Most of the arachnids appearing on film are CGI but a few life-sized, robotic models were built. However, during the battle scenes, the actors wound up looking at director Paul Verhoeven himself who would stand in front of them and jump and scream to elicit their reactions.
This movie, along with RoboCop (1987), Basic Instinct (1992), Showgirls (1995) and Hollow Man (2000) is one of five separate movie franchises in which the first movie of their respected series (directed by Paul Verhoeven) were successful, but their respected sequels (not directed by Verhoeven) all either bombed at the box office or were released 'Direct-to-DVD'.
When Carmen Ibanez is taking the starship out of dock the first time, she flicks a switch to release the hoses attached to the docking platform. That switch is the power switch from a 1982 era IBM PC, the very first PC to see widespread use in home and office.
In the German version the news commentator you hear all the time was dubbed by Egon Hoegen. This results in additional comic relief because he is the man who, with his rather dry and sarcastic voice, narrates every episode of Der 7. Sinn (1966) (a very well known traffic education show).

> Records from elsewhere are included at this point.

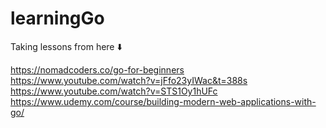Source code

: # learningGo

Taking lessons from here ⬇️

https://nomadcoders.co/go-for-beginners <br>
https://www.youtube.com/watch?v=jFfo23yIWac&t=388s <br>
https://www.youtube.com/watch?v=STS1Oy1hUFc <br>
https://www.udemy.com/course/building-modern-web-applications-with-go/<br>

In the movie, Jonny Rico and some of the characters' nationalities have been significantly altered from the original novel. In Heinlein's novel, the story focuses on the first-person narrative of Juan "Jonnie" Rico, a son of a wealthy Filipino family who enlisted in to the Mobile Infantry - a highly futuristic military unit equipped with powered armor and an arsenal of advanced weaponry. The movie, instead of an elite fighting force equipped with Powered Suits, they are a conventional army armed with conventional weapons - but apparently without armored vehicles, artillery, most heavy weapons, and other vital equipment.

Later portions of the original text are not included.